§ TASK ITEM
All lines after the one containing "are under great", together with that line itself, should be written out exactly, down to the last line of the entries below.

START EXERCISE DATA

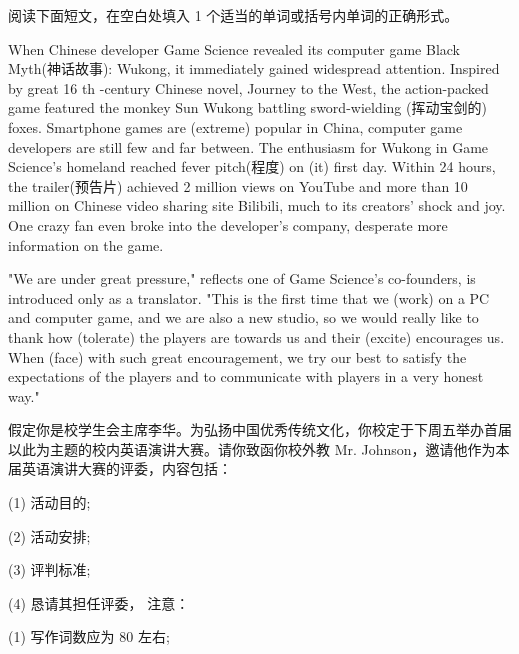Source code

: \documentclass{英语试卷}
\begin{document}
\par 阅读下面短文，在空白处填入 1 个适当的单词或括号内单词的正确形式。\par
\par When Chinese developer Game Science revealed its computer game Black Myth(神话故事): Wukong, it immediately gained widespread attention. Inspired by  great 16 th -century Chinese novel, Journey to the West, the action-packed game featured the monkey Sun Wukong battling sword-wielding (挥动宝剑的) foxes. Smartphone games are  (extreme) popular in China,  computer game developers are still few and far between. The enthusiasm for Wukong in Game Science's homeland reached fever pitch(程度) on  (it) first day. Within 24 hours, the trailer(预告片) achieved 2 million views on YouTube and more than 10 million on Chinese video sharing site Bilibili, much to its creators' shock and joy. One crazy fan even broke into the developer's company, desperate  more information on the game.\par
\par "We are under great pressure," reflects one of Game Science's co-founders,  is introduced only as a translator. "This is the first time that we  (work) on a PC and computer game, and we are also a new studio, so we would really like to thank how  (tolerate) the players are towards us and their  (excite) encourages us. When  (face) with such great encouragement, we try our best to satisfy the expectations of the players and to communicate with players in a very honest way."\par
{}
\par 假定你是校学生会主席李华。为弘扬中国优秀传统文化，你校定于下周五举办首届以此为主题的校内英语演讲大赛。请你致函你校外教 Mr. Johnson，邀请他作为本届英语演讲大赛的评委，内容包括：\par
\par (1) 活动目的;\par
\par (2) 活动安排;\par
\par (3) 评判标准;\par
\par (4) 恳请其担任评委， 注意：\par
\par (1) 写作词数应为 80 左右;\par
\end{document}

END EXERCISE DATA

§ RESPONSE BOX
\par "We are under great pressure," reflects one of Game Science's co-founders,  is introduced only as a translator. "This is the first time that we  (work) on a PC and computer game, and we are also a new studio, so we would really like to thank how  (tolerate) the players are towards us and their  (excite) encourages us. When  (face) with such great encouragement, we try our best to satisfy the expectations of the players and to communicate with players in a very honest way."\par
{}
\par 假定你是校学生会主席李华。为弘扬中国优秀传统文化，你校定于下周五举办首届以此为主题的校内英语演讲大赛。请你致函你校外教 Mr. Johnson，邀请他作为本届英语演讲大赛的评委，内容包括：\par
\par (1) 活动目的;\par
\par (2) 活动安排;\par
\par (3) 评判标准;\par
\par (4) 恳请其担任评委， 注意：\par
\par (1) 写作词数应为 80 左右;\par
\end{document}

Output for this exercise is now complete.